Study material:
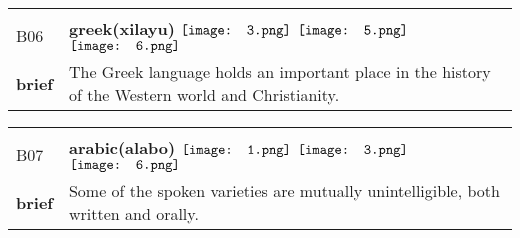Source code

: \documentclass[UTF8]{article}
\begin{document}
            \begin{tabularx}{\textwidth}{p{1.5cm}X}
            \arrayrulecolor{myBlue}
        	\hline\\
            \small{B06}&
            \large{\bfseries{greek(xilayu)}}\hfill
                                                            \phantom{$\vcenter{\hbox{\texttt{[image: 1.png]}}}$}
                                                                \phantom{$\vcenter{\hbox{\texttt{[image: 2.png]}}}$}
                                                                $\vcenter{\hbox{\texttt{[image: 3.png]}}}$
                                                                \phantom{$\vcenter{\hbox{\texttt{[image: 4.png]}}}$}
                                                                $\vcenter{\hbox{\texttt{[image: 5.png]}}}$
                                                                $\vcenter{\hbox{\texttt{[image: 6.png]}}}$
                                                                \phantom{$\vcenter{\hbox{\texttt{[image: 7.png]}}}$}
                                        \\[10pt]
            \large{\bfseries{brief}}&\noindent\parbox[c]{\hsize}{The Greek language holds an important place in the history of the Western world and Christianity.} \\[5pt]
            \hline\\[-10pt]
        \end{tabularx}
            \begin{tabularx}{\textwidth}{p{1.5cm}X}
            \arrayrulecolor{myBlue}
        	\hline\\
            \small{B07}&
            \large{\bfseries{arabic(alabo)}}\hfill
                                                            $\vcenter{\hbox{\texttt{[image: 1.png]}}}$
                                                                \phantom{$\vcenter{\hbox{\texttt{[image: 2.png]}}}$}
                                                                $\vcenter{\hbox{\texttt{[image: 3.png]}}}$
                                                                \phantom{$\vcenter{\hbox{\texttt{[image: 4.png]}}}$}
                                                                \phantom{$\vcenter{\hbox{\texttt{[image: 5.png]}}}$}
                                                                $\vcenter{\hbox{\texttt{[image: 6.png]}}}$
                                                                \phantom{$\vcenter{\hbox{\texttt{[image: 7.png]}}}$}
                                        \\[10pt]
            \large{\bfseries{brief}}&\noindent\parbox[c]{\hsize}{Some of the spoken varieties are mutually unintelligible, both written and orally.} \\[5pt]
            \hline\\[-10pt]
        \end{tabularx}
\end{document}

Exercise details: With "noindent" as the string to find, copy every line of the records that holds it.

Answer area:
            \large{\bfseries{brief}}&\noindent\parbox[c]{\hsize}{The Greek language holds an important place in the history of the Western world and Christianity.} \\[5pt]
            \large{\bfseries{brief}}&\noindent\parbox[c]{\hsize}{Some of the spoken varieties are mutually unintelligible, both written and orally.} \\[5pt]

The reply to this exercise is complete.